* Provided information
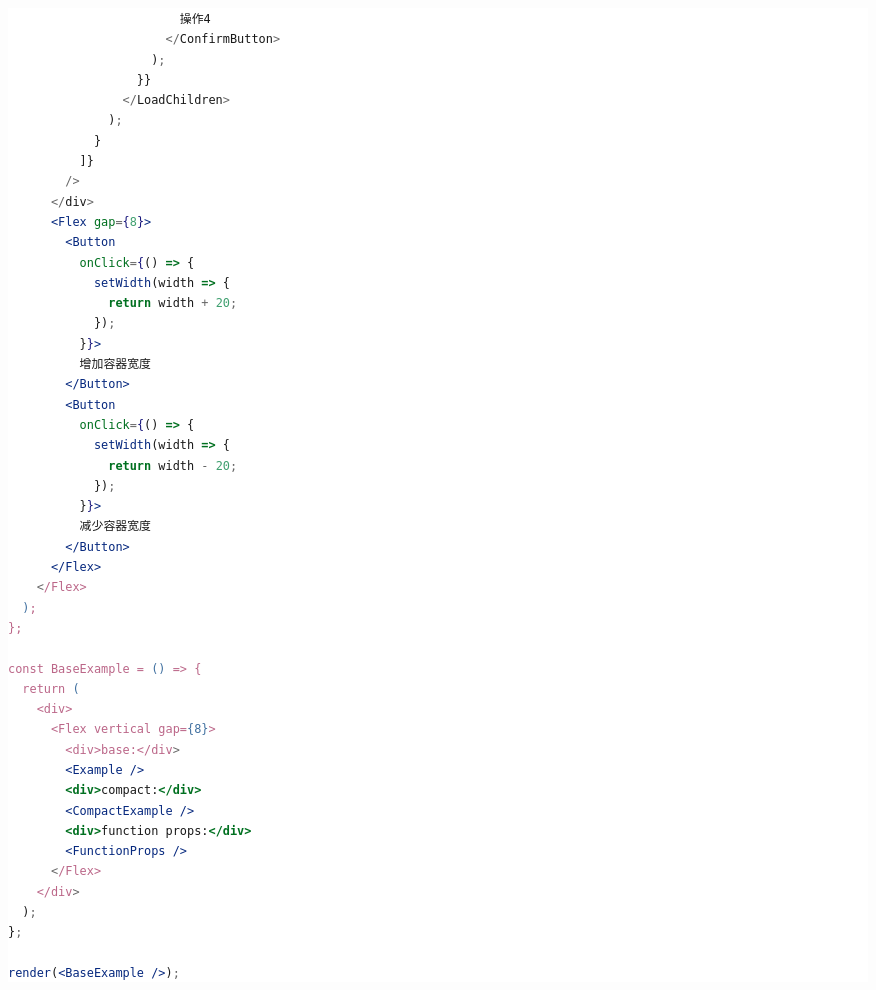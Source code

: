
 ```jsx
                        操作4
                      </ConfirmButton>
                    );
                  }}
                </LoadChildren>
              );
            }
          ]}
        />
      </div>
      <Flex gap={8}>
        <Button
          onClick={() => {
            setWidth(width => {
              return width + 20;
            });
          }}>
          增加容器宽度
        </Button>
        <Button
          onClick={() => {
            setWidth(width => {
              return width - 20;
            });
          }}>
          减少容器宽度
        </Button>
      </Flex>
    </Flex>
  );
};

const BaseExample = () => {
  return (
    <div>
      <Flex vertical gap={8}>
        <div>base:</div>
        <Example />
        <div>compact:</div>
        <CompactExample />
        <div>function props:</div>
        <FunctionProps />
      </Flex>
    </div>
  );
};

render(<BaseExample />);

```

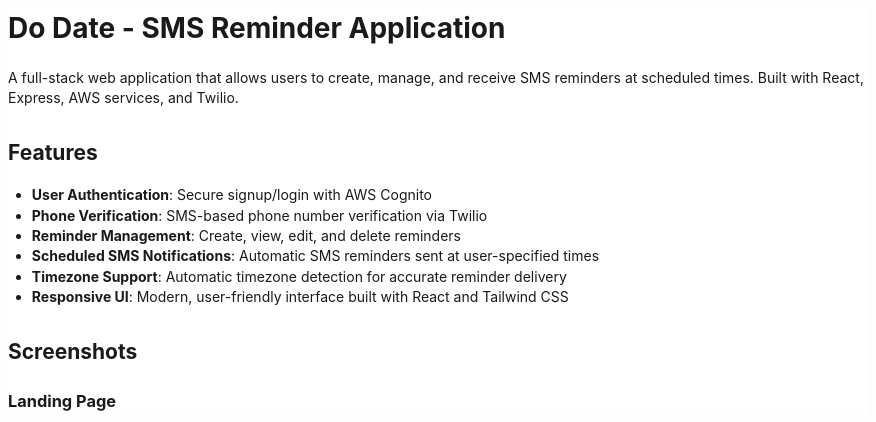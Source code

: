 # Do Date - SMS Reminder Application

A full-stack web application that allows users to create, manage, and receive SMS reminders at scheduled times. Built with React, Express, AWS services, and Twilio.

## Features

- **User Authentication**: Secure signup/login with AWS Cognito
- **Phone Verification**: SMS-based phone number verification via Twilio
- **Reminder Management**: Create, view, edit, and delete reminders
- **Scheduled SMS Notifications**: Automatic SMS reminders sent at user-specified times
- **Timezone Support**: Automatic timezone detection for accurate reminder delivery
- **Responsive UI**: Modern, user-friendly interface built with React and Tailwind CSS

## Screenshots

### Landing Page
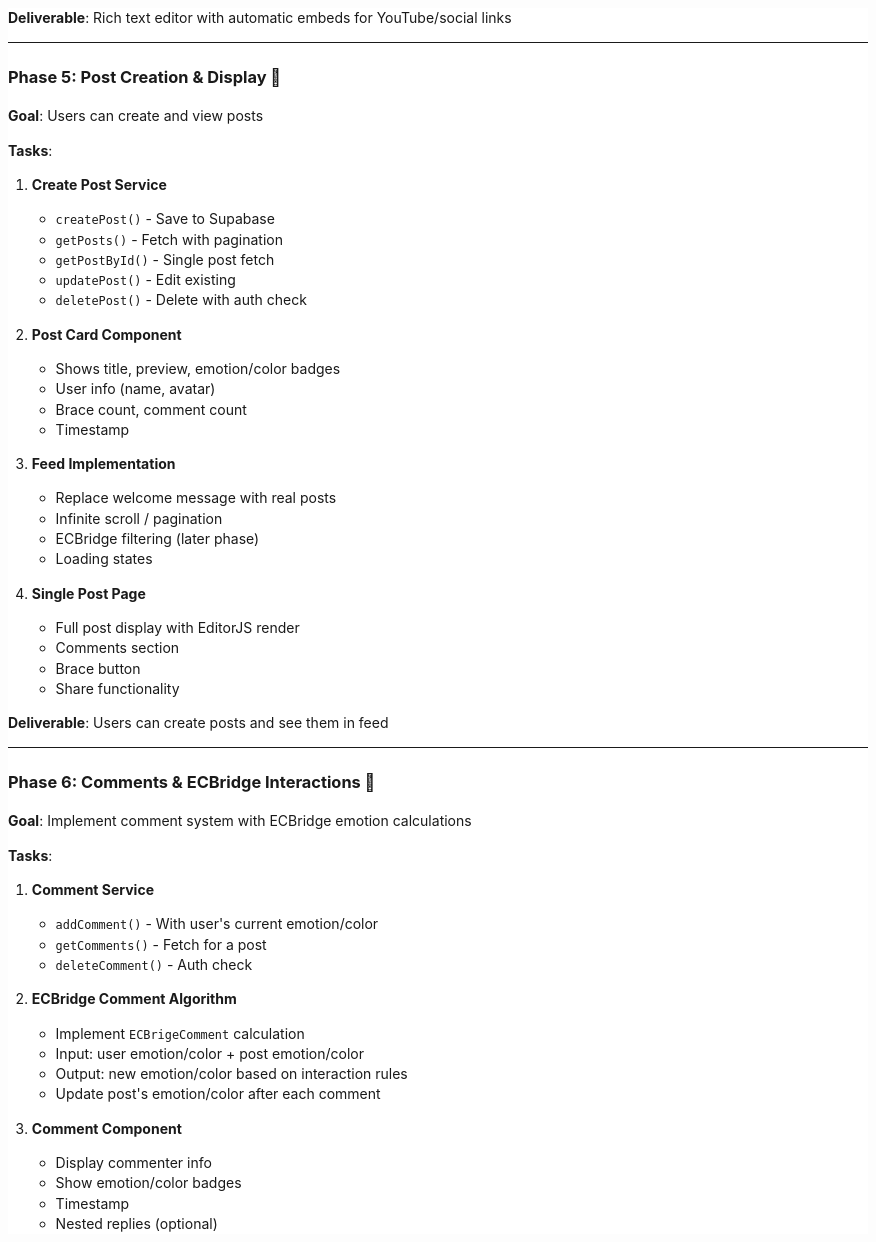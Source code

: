 **Deliverable**: Rich text editor with automatic embeds for YouTube/social links

---

### **Phase 5: Post Creation & Display** 📄

**Goal**: Users can create and view posts

**Tasks**:
1. **Create Post Service**
   - `createPost()` - Save to Supabase
   - `getPosts()` - Fetch with pagination
   - `getPostById()` - Single post fetch
   - `updatePost()` - Edit existing
   - `deletePost()` - Delete with auth check

2. **Post Card Component**
   - Shows title, preview, emotion/color badges
   - User info (name, avatar)
   - Brace count, comment count
   - Timestamp

3. **Feed Implementation**
   - Replace welcome message with real posts
   - Infinite scroll / pagination
   - ECBridge filtering (later phase)
   - Loading states

4. **Single Post Page**
   - Full post display with EditorJS render
   - Comments section
   - Brace button
   - Share functionality

**Deliverable**: Users can create posts and see them in feed

---

### **Phase 6: Comments & ECBridge Interactions** 💬

**Goal**: Implement comment system with ECBridge emotion calculations

**Tasks**:
1. **Comment Service**
   - `addComment()` - With user's current emotion/color
   - `getComments()` - Fetch for a post
   - `deleteComment()` - Auth check

2. **ECBridge Comment Algorithm**
   - Implement `ECBrigeComment` calculation
   - Input: user emotion/color + post emotion/color
   - Output: new emotion/color based on interaction rules
   - Update post's emotion/color after each comment

3. **Comment Component**
   - Display commenter info
   - Show emotion/color badges
   - Timestamp
   - Nested replies (optional)
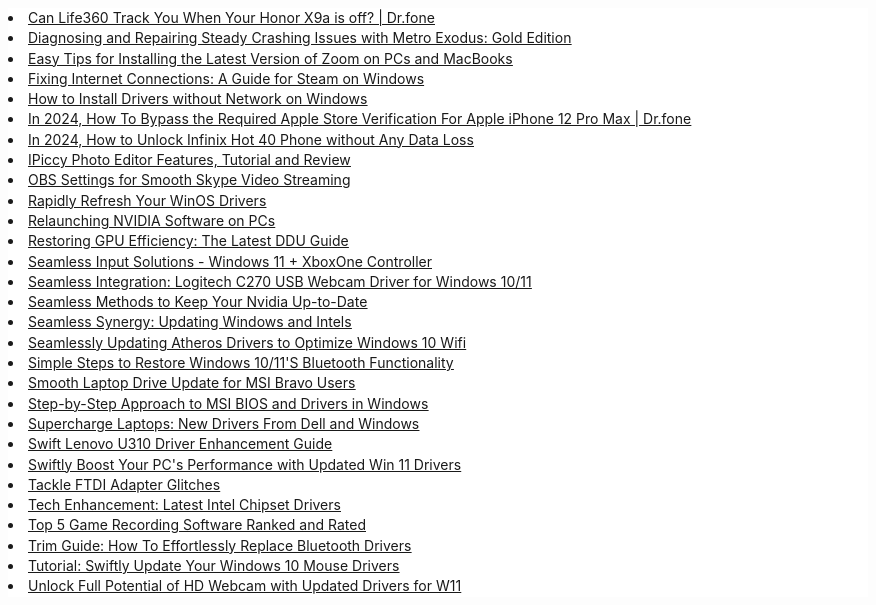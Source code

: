 <li><a href="https://fake-location.techidaily.com/can-life360-track-you-when-your-honor-x9a-is-off-drfone-by-drfone-virtual-android/"><u>Can Life360 Track You When Your Honor X9a is off? | Dr.fone</u></a></li>
<li><a href="https://driver-install.techidaily.com/diagnosing-and-repairing-steady-crashing-issues-with-metro-exodus-gold-edition/"><u>Diagnosing and Repairing Steady Crashing Issues with Metro Exodus: Gold Edition</u></a></li>
<li><a href="https://tech-renaissance.techidaily.com/easy-tips-for-installing-the-latest-version-of-zoom-on-pcs-and-macbooks/"><u>Easy Tips for Installing the Latest Version of Zoom on PCs and MacBooks</u></a></li>
<li><a href="https://win11.techidaily.com/fixing-internet-connections-a-guide-for-steam-on-windows/"><u>Fixing Internet Connections: A Guide for Steam on Windows</u></a></li>
<li><a href="https://driver-download.techidaily.com/how-to-install-drivers-without-network-on-windows/"><u>How to Install Drivers without Network on Windows</u></a></li>
<li><a href="https://iphone-unlock.techidaily.com/in-2024-how-to-bypass-the-required-apple-store-verification-for-apple-iphone-12-pro-max-drfone-by-drfone-ios/"><u>In 2024, How To Bypass the Required Apple Store Verification For Apple iPhone 12 Pro Max | Dr.fone</u></a></li>
<li><a href="https://unlock-android.techidaily.com/in-2024-how-to-unlock-infinix-hot-40-phone-without-any-data-loss-by-drfone-android/"><u>In 2024, How to Unlock Infinix Hot 40 Phone without Any Data Loss</u></a></li>
<li><a href="https://extra-lessons.techidaily.com/ipiccy-photo-editor-features-tutorial-and-review/"><u>IPiccy Photo Editor Features, Tutorial and Review</u></a></li>
<li><a href="https://desktop-recording.techidaily.com/obs-settings-for-smooth-skype-video-streaming/"><u>OBS Settings for Smooth Skype Video Streaming</u></a></li>
<li><a href="https://driver-install.techidaily.com/rapidly-refresh-your-winos-drivers/"><u>Rapidly Refresh Your WinOS Drivers</u></a></li>
<li><a href="https://driver-install.techidaily.com/relaunching-nvidia-software-on-pcs/"><u>Relaunching NVIDIA Software on PCs</u></a></li>
<li><a href="https://driver-install.techidaily.com/restoring-gpu-efficiency-the-latest-ddu-guide/"><u>Restoring GPU Efficiency: The Latest DDU Guide</u></a></li>
<li><a href="https://driver-install.techidaily.com/seamless-input-solutions-windows-11-plus-xboxone-controller/"><u>Seamless Input Solutions - Windows 11 + XboxOne Controller</u></a></li>
<li><a href="https://driver-install.techidaily.com/seamless-integration-logitech-c270-usb-webcam-driver-for-windows-1011/"><u>Seamless Integration: Logitech C270 USB Webcam Driver for Windows 10/11</u></a></li>
<li><a href="https://driver-install.techidaily.com/seamless-methods-to-keep-your-nvidia-up-to-date/"><u>Seamless Methods to Keep Your Nvidia Up-to-Date</u></a></li>
<li><a href="https://driver-install.techidaily.com/seamless-synergy-updating-windows-and-intels/"><u>Seamless Synergy: Updating Windows and Intels</u></a></li>
<li><a href="https://driver-install.techidaily.com/seamlessly-updating-atheros-drivers-to-optimize-windows-10-wifi/"><u>Seamlessly Updating Atheros Drivers to Optimize Windows 10 Wifi</u></a></li>
<li><a href="https://driver-install.techidaily.com/simple-steps-to-restore-windows-1011s-bluetooth-functionality/"><u>Simple Steps to Restore Windows 10/11'S Bluetooth Functionality</u></a></li>
<li><a href="https://driver-install.techidaily.com/smooth-laptop-drive-update-for-msi-bravo-users/"><u>Smooth Laptop Drive Update for MSI Bravo Users</u></a></li>
<li><a href="https://driver-install.techidaily.com/step-by-step-approach-to-msi-bios-and-drivers-in-windows/"><u>Step-by-Step Approach to MSI BIOS and Drivers in Windows</u></a></li>
<li><a href="https://driver-install.techidaily.com/supercharge-laptops-new-drivers-from-dell-and-windows/"><u>Supercharge Laptops: New Drivers From Dell and Windows</u></a></li>
<li><a href="https://driver-install.techidaily.com/swift-lenovo-u310-driver-enhancement-guide/"><u>Swift Lenovo U310 Driver Enhancement Guide</u></a></li>
<li><a href="https://driver-install.techidaily.com/swiftly-boost-your-pcs-performance-with-updated-win-11-drivers/"><u>Swiftly Boost Your PC's Performance with Updated Win 11 Drivers</u></a></li>
<li><a href="https://driver-install.techidaily.com/tackle-ftdi-adapter-glitches/"><u>Tackle FTDI Adapter Glitches</u></a></li>
<li><a href="https://driver-install.techidaily.com/tech-enhancement-latest-intel-chipset-drivers/"><u>Tech Enhancement: Latest Intel Chipset Drivers</u></a></li>
<li><a href="https://screen-sharing-recording.techidaily.com/top-5-game-recording-software-ranked-and-rated/"><u>Top 5 Game Recording Software Ranked and Rated</u></a></li>
<li><a href="https://driver-install.techidaily.com/trim-guide-how-to-effortlessly-replace-bluetooth-drivers/"><u>Trim Guide: How To Effortlessly Replace Bluetooth Drivers</u></a></li>
<li><a href="https://driver-install.techidaily.com/tutorial-swiftly-update-your-windows-10-mouse-drivers/"><u>Tutorial: Swiftly Update Your Windows 10 Mouse Drivers</u></a></li>
<li><a href="https://driver-install.techidaily.com/unlock-full-potential-of-hd-webcam-with-updated-drivers-for-w11/"><u>Unlock Full Potential of HD Webcam with Updated Drivers for W11</u></a></li>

* What is expected
In the data above, take the line with "- Brace count, comment count", the line with "off? | Dr.fone</u></a></li>", and every line between, and set them down exactly without pictures.

* Worked solution
   - Brace count, comment count
   - Timestamp

3. **Feed Implementation**
   - Replace welcome message with real posts
   - Infinite scroll / pagination
   - ECBridge filtering (later phase)
   - Loading states

4. **Single Post Page**
   - Full post display with EditorJS render
   - Comments section
   - Brace button
   - Share functionality

**Deliverable**: Users can create posts and see them in feed

---

### **Phase 6: Comments & ECBridge Interactions** 💬

**Goal**: Implement comment system with ECBridge emotion calculations

**Tasks**:
1. **Comment Service**
   - `addComment()` - With user's current emotion/color
   - `getComments()` - Fetch for a post
   - `deleteComment()` - Auth check

2. **ECBridge Comment Algorithm**
   - Implement `ECBrigeComment` calculation
   - Input: user emotion/color + post emotion/color
   - Output: new emotion/color based on interaction rules
   - Update post's emotion/color after each comment

3. **Comment Component**
   - Display commenter info
   - Show emotion/color badges
   - Timestamp
   - Nested replies (optional)
Source code

: <li><a href="https://fake-location.techidaily.com/can-life360-track-you-when-your-honor-x9a-is-off-drfone-by-drfone-virtual-android/"><u>Can Life360 Track You When Your Honor X9a is off? | Dr.fone</u></a></li>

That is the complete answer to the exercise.